We saw the twin towers of the World Trade Center today. Painted on a homemade banner suspended from a highway overpass, they formed the letter “H” in the message “Home of the Brave”. Twenty minutes later, as we crossed the Verrazano Narrows Bridge, we saw the skyline of New York City, forever changed. The cloud of smoke and debris, still visible four days after the attack, drifted toward the Statue of Liberty. Her face was turned toward Ground Zero.
We were driving north from Philadelphia, fueled by rage and sorrow and an e-mail message from the New York City Fire Department, asking for supplies. Everyone I’d spoken to since Tuesday was desperate to help, to do something. Within 36 hours, the idea of a trip to New York had rippled out to family, friends and co-workers, and by Saturday morning we’d gathered over $1,000 worth of supplies for the men and women doing the unimaginable work at the site.
The list of items they’d requested was as chilling in its way as the nightmare footage that filled the news. Dust masks, flashlights, work gloves and sterile eyewash. Lanterns, emesis basins and biohazard bags.
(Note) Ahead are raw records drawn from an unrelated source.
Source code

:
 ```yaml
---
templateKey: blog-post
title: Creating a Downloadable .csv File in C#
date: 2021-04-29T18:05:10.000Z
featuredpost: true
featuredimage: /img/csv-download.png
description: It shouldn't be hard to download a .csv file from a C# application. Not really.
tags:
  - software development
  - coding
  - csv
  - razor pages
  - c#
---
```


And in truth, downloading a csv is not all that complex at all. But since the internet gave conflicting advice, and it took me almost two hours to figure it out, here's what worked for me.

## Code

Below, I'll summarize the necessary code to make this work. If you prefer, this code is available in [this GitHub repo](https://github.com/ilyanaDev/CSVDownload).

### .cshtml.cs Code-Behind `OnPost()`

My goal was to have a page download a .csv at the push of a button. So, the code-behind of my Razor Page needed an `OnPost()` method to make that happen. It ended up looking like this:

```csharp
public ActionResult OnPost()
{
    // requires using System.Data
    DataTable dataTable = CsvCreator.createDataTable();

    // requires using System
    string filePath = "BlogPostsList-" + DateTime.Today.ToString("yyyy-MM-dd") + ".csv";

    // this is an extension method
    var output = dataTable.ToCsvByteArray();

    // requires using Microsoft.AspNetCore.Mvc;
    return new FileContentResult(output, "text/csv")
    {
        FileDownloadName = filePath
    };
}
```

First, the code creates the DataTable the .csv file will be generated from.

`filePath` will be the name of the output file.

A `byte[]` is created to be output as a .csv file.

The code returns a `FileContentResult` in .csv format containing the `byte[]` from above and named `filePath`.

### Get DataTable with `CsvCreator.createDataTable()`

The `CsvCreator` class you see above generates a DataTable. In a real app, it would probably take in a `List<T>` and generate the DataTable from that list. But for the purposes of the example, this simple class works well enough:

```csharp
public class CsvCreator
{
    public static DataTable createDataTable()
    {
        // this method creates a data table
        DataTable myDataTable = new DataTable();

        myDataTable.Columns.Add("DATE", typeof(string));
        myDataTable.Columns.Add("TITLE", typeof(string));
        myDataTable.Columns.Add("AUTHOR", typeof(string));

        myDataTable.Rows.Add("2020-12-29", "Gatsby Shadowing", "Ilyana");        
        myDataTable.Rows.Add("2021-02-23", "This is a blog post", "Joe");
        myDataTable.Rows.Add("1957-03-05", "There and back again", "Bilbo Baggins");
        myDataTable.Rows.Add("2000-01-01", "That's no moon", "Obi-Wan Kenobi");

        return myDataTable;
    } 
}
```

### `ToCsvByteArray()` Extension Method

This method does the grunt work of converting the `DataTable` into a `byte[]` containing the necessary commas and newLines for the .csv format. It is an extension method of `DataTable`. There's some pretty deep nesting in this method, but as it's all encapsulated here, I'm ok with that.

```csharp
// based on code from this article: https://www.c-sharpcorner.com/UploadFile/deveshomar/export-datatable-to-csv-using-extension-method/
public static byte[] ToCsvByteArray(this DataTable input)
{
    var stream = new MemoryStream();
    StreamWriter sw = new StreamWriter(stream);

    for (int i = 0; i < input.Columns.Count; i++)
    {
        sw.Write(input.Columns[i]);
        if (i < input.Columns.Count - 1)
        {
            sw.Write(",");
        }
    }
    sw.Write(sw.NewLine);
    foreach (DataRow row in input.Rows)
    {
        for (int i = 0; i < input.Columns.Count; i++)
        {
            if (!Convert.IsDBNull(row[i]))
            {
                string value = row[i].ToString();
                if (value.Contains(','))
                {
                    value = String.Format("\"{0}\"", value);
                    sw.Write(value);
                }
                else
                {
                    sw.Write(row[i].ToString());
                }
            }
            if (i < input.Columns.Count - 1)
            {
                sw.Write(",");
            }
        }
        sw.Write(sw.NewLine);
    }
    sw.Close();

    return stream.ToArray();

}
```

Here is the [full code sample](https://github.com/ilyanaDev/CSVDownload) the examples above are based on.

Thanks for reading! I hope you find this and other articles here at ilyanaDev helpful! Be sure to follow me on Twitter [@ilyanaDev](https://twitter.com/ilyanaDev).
There was paperwork, of course. We would need a letter of authorization to get near Fire Department Headquarters in Brooklyn, now cordoned off and guarded. The woman I spoke to was sorry she wouldn’t be able to meet us when we came up. She had a funeral to attend, but she counted herself among the lucky ones because her firefighter husband had made it back from the scene alive. In a note on a fax cover sheet, she said that she would now have to go to Mass every Sunday for the rest of her life – that was the bargain she’d made with God if her husband came home.
The day was almost indecently beautiful as we loaded the car for the drive. It seemed impossible to reconcile this soft blue quiet with the video footage shot by a volunteer doctor in the moments after the first collapse – the nuclear winter of soot and debris, the unearthly high-pitched whistling of the firefighters’ locators.
It took four and a half hours to drive from the Philadelphia suburbs to Brooklyn – we spent most of that time sitting in traffic on the highways leading into the city, left lanes closed to all but emergency vehicles.
We saw the best of America on that drive… a toll collector on the Pennsylvania Turnpike, catching sight of the flag in our window, saying “God bless” as she handed us our change… a beat-up hatchback full of college kids, the windows painted over with messages: “God Bless America,” “Keep the Faith New York,” “Honk If U R Proud To Be American.” We honked, & flew our flag, and exchanged pumped fists with strangers at 70 miles per hour. The closer we got to New York, the more banners we saw on overpasses, defiant slogans hand-lettered on bed sheets.
The staff was so kind at Fire Department Headquarters. They added our shovels to a pile in the corner of the loading dock, and told us about the firefighters they knew who were missing. Supplies crowded the sorting room… pallets of water and Gatorade donated by corporations… cardboard boxes with the words “towels” and “flashlights” drawn in black magic marker.
The drive home was quicker. On our way out of Brooklyn, we passed a federal office building, patrolled on each corner by an officer in a bulletproof vest holding a pump-action shotgun.
But we saw a passenger jet as well, gliding peacefully into the Newark evening.
The next night, walking up to the door of my townhouse, I heard the usual late-summer chirping of dozens of crickets. It made me feel anxious for some reason I couldn’t define.
And then I realized why.
It sounded exactly like the whistling of the firefighters’ locators in the video from Ground Zero.